→ **What to work on**
What lines of the data below hold "projects"? Show them.

Collected data
--

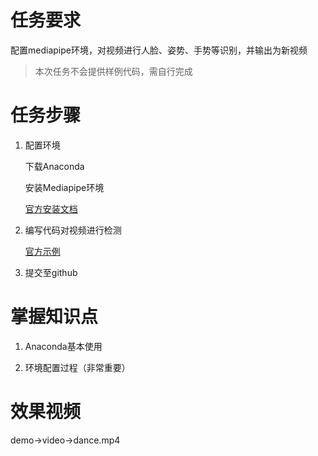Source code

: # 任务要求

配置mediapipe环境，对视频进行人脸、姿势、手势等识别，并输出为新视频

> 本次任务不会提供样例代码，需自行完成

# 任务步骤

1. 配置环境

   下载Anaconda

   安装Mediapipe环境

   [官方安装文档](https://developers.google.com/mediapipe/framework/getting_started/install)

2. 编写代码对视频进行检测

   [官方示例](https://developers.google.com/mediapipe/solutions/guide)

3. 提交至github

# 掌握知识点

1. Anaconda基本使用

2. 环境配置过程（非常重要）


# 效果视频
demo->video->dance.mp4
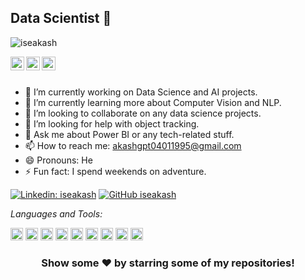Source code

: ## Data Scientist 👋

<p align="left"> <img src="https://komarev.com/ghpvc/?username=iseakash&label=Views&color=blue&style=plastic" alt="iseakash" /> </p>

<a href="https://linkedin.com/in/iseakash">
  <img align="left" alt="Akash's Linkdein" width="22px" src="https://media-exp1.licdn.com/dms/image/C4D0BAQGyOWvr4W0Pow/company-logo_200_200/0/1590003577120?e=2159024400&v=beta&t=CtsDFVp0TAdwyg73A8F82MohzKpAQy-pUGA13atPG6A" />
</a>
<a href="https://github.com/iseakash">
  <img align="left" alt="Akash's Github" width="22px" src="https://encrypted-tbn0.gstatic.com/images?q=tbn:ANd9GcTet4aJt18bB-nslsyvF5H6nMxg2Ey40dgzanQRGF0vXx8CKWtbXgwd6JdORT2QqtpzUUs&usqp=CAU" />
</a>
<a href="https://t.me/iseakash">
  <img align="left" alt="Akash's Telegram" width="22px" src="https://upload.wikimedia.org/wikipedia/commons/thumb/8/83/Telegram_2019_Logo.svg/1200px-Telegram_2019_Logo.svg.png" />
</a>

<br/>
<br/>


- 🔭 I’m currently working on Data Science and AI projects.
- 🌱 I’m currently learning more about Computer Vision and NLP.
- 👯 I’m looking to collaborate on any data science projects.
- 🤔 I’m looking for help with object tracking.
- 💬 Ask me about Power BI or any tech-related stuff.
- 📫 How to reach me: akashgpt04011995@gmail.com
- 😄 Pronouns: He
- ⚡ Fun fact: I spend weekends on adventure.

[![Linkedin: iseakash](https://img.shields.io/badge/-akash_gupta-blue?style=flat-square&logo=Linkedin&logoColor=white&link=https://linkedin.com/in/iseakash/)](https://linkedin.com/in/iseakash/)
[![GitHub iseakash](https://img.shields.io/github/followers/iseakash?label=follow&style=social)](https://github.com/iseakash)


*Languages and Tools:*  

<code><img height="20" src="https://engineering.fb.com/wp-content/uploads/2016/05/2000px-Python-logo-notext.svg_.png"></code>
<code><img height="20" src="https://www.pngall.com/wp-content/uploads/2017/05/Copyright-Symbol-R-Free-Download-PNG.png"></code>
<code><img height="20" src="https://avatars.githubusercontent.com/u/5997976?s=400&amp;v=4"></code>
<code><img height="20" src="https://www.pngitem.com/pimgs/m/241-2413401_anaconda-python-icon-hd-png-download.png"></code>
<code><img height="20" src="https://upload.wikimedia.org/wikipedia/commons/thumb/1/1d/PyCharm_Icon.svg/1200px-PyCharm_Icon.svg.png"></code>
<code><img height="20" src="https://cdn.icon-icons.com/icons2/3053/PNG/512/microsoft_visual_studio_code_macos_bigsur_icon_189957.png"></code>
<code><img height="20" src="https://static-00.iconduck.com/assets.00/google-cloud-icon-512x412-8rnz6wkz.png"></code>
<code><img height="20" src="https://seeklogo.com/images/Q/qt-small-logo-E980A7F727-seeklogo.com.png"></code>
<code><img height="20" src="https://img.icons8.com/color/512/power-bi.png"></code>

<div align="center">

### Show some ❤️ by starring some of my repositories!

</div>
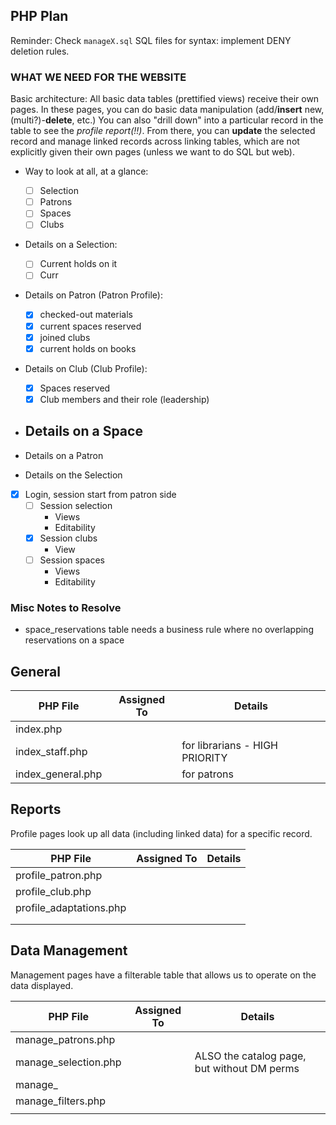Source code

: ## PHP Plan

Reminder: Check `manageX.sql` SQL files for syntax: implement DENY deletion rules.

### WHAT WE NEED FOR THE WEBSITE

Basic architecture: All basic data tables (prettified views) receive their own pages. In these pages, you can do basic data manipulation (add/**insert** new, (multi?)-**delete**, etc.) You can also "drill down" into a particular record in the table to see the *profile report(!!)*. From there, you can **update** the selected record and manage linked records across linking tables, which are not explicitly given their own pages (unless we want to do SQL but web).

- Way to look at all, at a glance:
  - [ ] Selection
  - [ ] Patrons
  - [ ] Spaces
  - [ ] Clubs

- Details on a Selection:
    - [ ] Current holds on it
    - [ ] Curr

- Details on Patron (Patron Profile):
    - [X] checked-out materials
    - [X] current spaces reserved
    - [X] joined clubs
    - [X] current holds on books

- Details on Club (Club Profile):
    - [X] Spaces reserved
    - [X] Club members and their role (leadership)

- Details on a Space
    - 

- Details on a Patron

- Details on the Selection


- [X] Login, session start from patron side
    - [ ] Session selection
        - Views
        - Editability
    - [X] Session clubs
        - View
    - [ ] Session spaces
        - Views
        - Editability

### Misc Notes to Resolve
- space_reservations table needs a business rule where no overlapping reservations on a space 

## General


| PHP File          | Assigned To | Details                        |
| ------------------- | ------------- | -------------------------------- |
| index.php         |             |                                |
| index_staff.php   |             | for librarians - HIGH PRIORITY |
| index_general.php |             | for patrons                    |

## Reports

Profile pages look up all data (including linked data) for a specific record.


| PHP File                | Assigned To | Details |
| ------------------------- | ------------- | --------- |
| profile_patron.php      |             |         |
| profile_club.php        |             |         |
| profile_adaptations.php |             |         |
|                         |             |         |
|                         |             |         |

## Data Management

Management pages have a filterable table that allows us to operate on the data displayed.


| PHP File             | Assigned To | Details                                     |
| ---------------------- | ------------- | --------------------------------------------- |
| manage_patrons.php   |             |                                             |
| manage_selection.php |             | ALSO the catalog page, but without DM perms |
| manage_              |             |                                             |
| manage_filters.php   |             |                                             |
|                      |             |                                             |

--

→ **Output for this exercise**
- 🔭 I’m currently working on Data Science and AI projects.
- 👯 I’m looking to collaborate on any data science projects.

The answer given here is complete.